> **Instructions to follow**: Work through the listing below, copying each line that carries the word "enumerate".

───── Records for the exercise

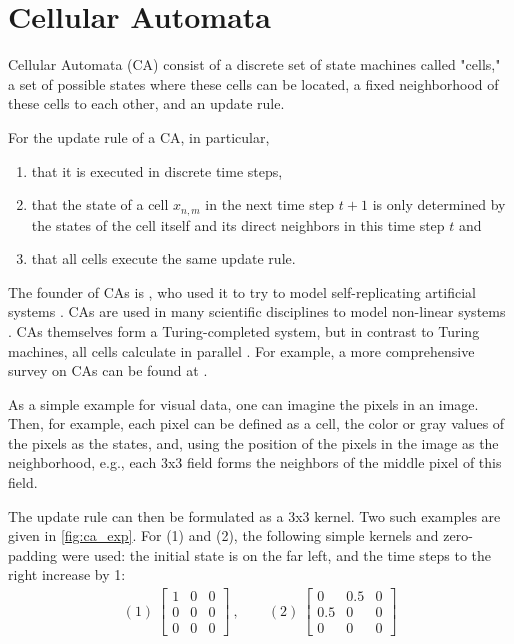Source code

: \section{Cellular Automata}
\label{methods:CA}
Cellular Automata (CA) consist of a discrete set of state machines called "cells," a set of possible states where these cells can be located, a fixed neighborhood of these cells to each other, and an update rule. 

For the update rule of a CA, in particular, \begin{enumerate}
    \item that it is executed in discrete time steps,
    \item that the state of a cell $x_{n,m}$ in the next time step $t+1$ is only determined by the states of the cell itself and its direct neighbors in this time step $t$ and
    \item that all cells execute the same update rule.
\end{enumerate}

The founder of CAs is \autocite{vonNeumann:1951}, who used it to try to model self-replicating artificial systems \autocite{Kari:2005:CA_survey}. CAs are used in many scientific disciplines to model non-linear systems \autocite{Pade:2023:HirarchicalNCA}. CAs themselves form a Turing-completed system, but in contrast to Turing machines, all cells calculate in parallel \autocite{Berto:StanfordSurvey_CA:2022}. For example, a more comprehensive survey on CAs can be found at \autocite{Berto:StanfordSurvey_CA:2022}.

As a simple example for visual data, one can imagine the pixels in an image. Then, for example, each pixel can be defined as a cell, the color or gray values of the pixels as the states, and, using the position of the pixels in the image as the neighborhood, e.g., each 3x3 field forms the neighbors of the middle pixel of this field.

The update rule can then be formulated as a 3x3 kernel. Two such examples are given in \ref{fig:ca_exp}. For (1) and (2), the following simple kernels and zero-padding were used: the initial state is on the far left, and the time steps to the right increase by 1:
\begin{align*}
    (1)\    \begin{bmatrix}
                1 & 0 & 0\\
                0 & 0 & 0\\
                0 & 0 & 0
            \end{bmatrix}
            \ , \qquad
    (2)\    \begin{bmatrix}
                0   & 0.5 & 0\\
                0.5 & 0   & 0\\
                0   & 0   & 0
            \end{bmatrix}\\
\end{align*}


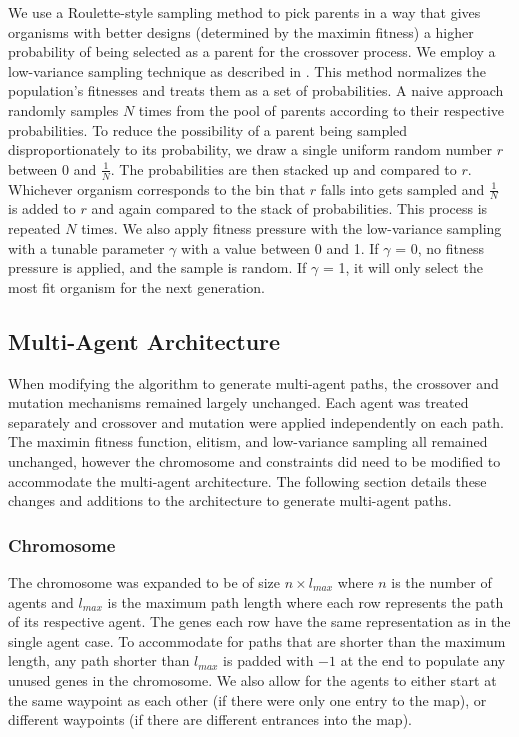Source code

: \documentclass[letterpaper, 10 pt, conference]{ieeeconf}  %
\begin{document}
We use a Roulette-style sampling method to pick parents in a way that gives organisms with better designs (determined by the maximin fitness) a higher probability of being selected as a parent for the crossover process. We employ a low-variance sampling technique as described in \cite{Thrun}. This method normalizes the population's fitnesses and treats them as a set of probabilities. A naive approach randomly samples $N$ times from the pool of parents according to their respective probabilities. To reduce the possibility of a parent being sampled disproportionately to its probability, we draw a single uniform random number $r$ between 0 and $\tfrac{1}{N}$. The probabilities are then stacked up and compared to $r$. Whichever organism corresponds to the bin that $r$ falls into gets sampled and $\tfrac{1}{N}$ is added to $r$ and again compared to the stack of probabilities. This process is repeated $N$ times. We also apply fitness pressure with the low-variance sampling with a tunable parameter $\gamma$ with a value between 0 and 1. If $\gamma$ = 0, no fitness pressure is applied, and the sample is random. If $\gamma$ = 1, it will only select the most fit organism for the next generation.

\subsection{Multi-Agent Architecture}

When modifying the algorithm to generate multi-agent paths, the crossover and mutation mechanisms remained largely unchanged. Each agent was treated separately and crossover and mutation were applied independently on each path. The maximin fitness function, elitism, and low-variance sampling all remained unchanged, however the chromosome and constraints did need to be modified to accommodate the multi-agent architecture. The following section details these changes and additions to the architecture to generate multi-agent paths.

\subsubsection{Chromosome}
The chromosome was expanded to be of size $n \times l_{max}$ where $n$ is the number of agents and $l_{max}$ is the maximum path length where each row represents the path of its respective agent. The genes each row have the same representation as in the single agent case. To accommodate for paths that are shorter than the maximum length, any path shorter than $l_{max}$ is padded with $-1$ at the end to populate any unused genes in the chromosome. We also allow for the agents to either start at the same waypoint as each other (if there were only one entry to the map), or different waypoints (if there are different entrances into the map).
\end{document}
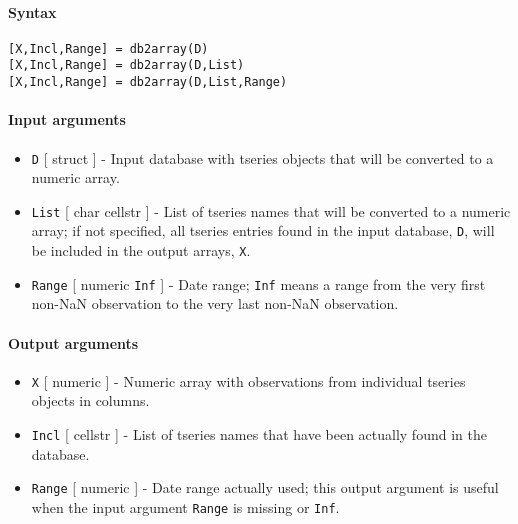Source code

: 


	\paragraph{Syntax}

\begin{verbatim}
[X,Incl,Range] = db2array(D)
[X,Incl,Range] = db2array(D,List)
[X,Incl,Range] = db2array(D,List,Range)
\end{verbatim}

\paragraph{Input arguments}

\begin{itemize}
\item
  \texttt{D} {[} struct {]} - Input database with tseries objects that
  will be converted to a numeric array.
\item
  \texttt{List} {[} char \textbar{} cellstr {]} - List of tseries names
  that will be converted to a numeric array; if not specified, all
  tseries entries found in the input database, \texttt{D}, will be
  included in the output arrays, \texttt{X}.
\item
  \texttt{Range} {[} numeric \textbar{} \texttt{Inf} {]} - Date range;
  \texttt{Inf} means a range from the very first non-NaN observation to
  the very last non-NaN observation.
\end{itemize}

\paragraph{Output arguments}

\begin{itemize}
\item
  \texttt{X} {[} numeric {]} - Numeric array with observations from
  individual tseries objects in columns.
\item
  \texttt{Incl} {[} cellstr {]} - List of tseries names that have been
  actually found in the database.
\item
  \texttt{Range} {[} numeric {]} - Date range actually used; this output
  argument is useful when the input argument \texttt{Range} is missing
  or \texttt{Inf}.
\end{itemize}

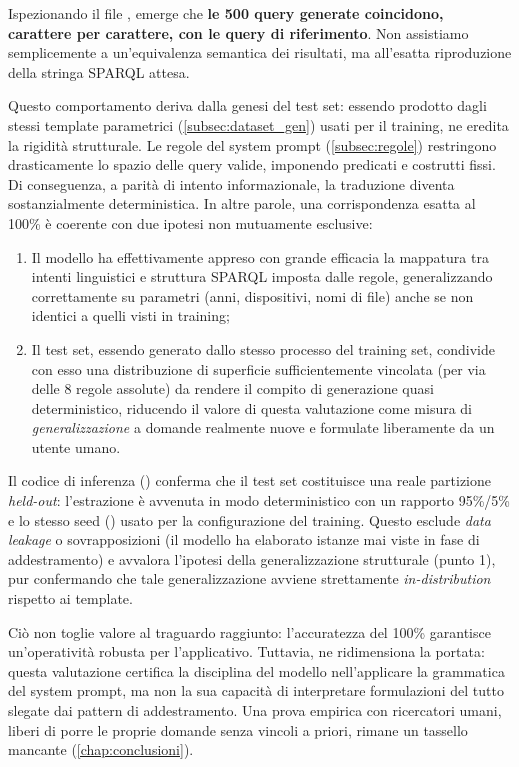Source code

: Ispezionando il file , emerge che \textbf{le 500 query generate coincidono, carattere per carattere, con le query di riferimento}. Non assistiamo semplicemente a un'equivalenza semantica dei risultati, ma all'esatta riproduzione della stringa SPARQL attesa.

Questo comportamento deriva dalla genesi del test set: essendo prodotto dagli stessi template parametrici (\cref{subsec:dataset_gen}) usati per il training, ne eredita la rigidità strutturale. Le regole del system prompt (\cref{subsec:regole}) restringono drasticamente lo spazio delle query valide, imponendo predicati e costrutti fissi. Di conseguenza, a parità di intento informazionale, la traduzione diventa sostanzialmente deterministica.
\newpage
In altre parole, una corrispondenza esatta al 100\% è coerente con due ipotesi non mutuamente esclusive:

\begin{enumerate}
    \item Il modello ha effettivamente appreso con grande efficacia la mappatura tra intenti linguistici e struttura SPARQL imposta dalle regole, generalizzando correttamente su parametri (anni, dispositivi, nomi di file) anche se non identici a quelli visti in training;
    \item Il test set, essendo generato dallo stesso processo del training set, condivide con esso una distribuzione di superficie sufficientemente vincolata (per via delle 8 regole assolute) da rendere il compito di generazione quasi deterministico, riducendo il valore di questa valutazione come misura di \emph{generalizzazione} a domande realmente nuove e formulate liberamente da un utente umano.
\end{enumerate}

Il codice di inferenza () conferma che il test set costituisce una reale partizione \textit{held-out}: l'estrazione è avvenuta in modo deterministico con un rapporto 95\%/5\% e lo stesso seed () usato per la configurazione del training. Questo esclude \textit{data leakage} o sovrapposizioni (il modello ha elaborato istanze mai viste in fase di addestramento) e avvalora l'ipotesi della generalizzazione strutturale (punto 1), pur confermando che tale generalizzazione avviene strettamente \textit{in-distribution} rispetto ai template.

Ciò non toglie valore al traguardo raggiunto: l'accuratezza del 100\% garantisce un'operatività robusta per l'applicativo. Tuttavia, ne ridimensiona la portata: questa valutazione certifica la disciplina del modello nell'applicare la grammatica del system prompt, ma non la sua capacità di interpretare formulazioni del tutto slegate dai pattern di addestramento. Una prova empirica con ricercatori umani, liberi di porre le proprie domande senza vincoli a priori, rimane un tassello mancante (\cref{chap:conclusioni}).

──────────

> **Written solution**:
For the update rule of a CA, in particular, \begin{enumerate}
\end{enumerate}
\begin{enumerate}
\end{enumerate}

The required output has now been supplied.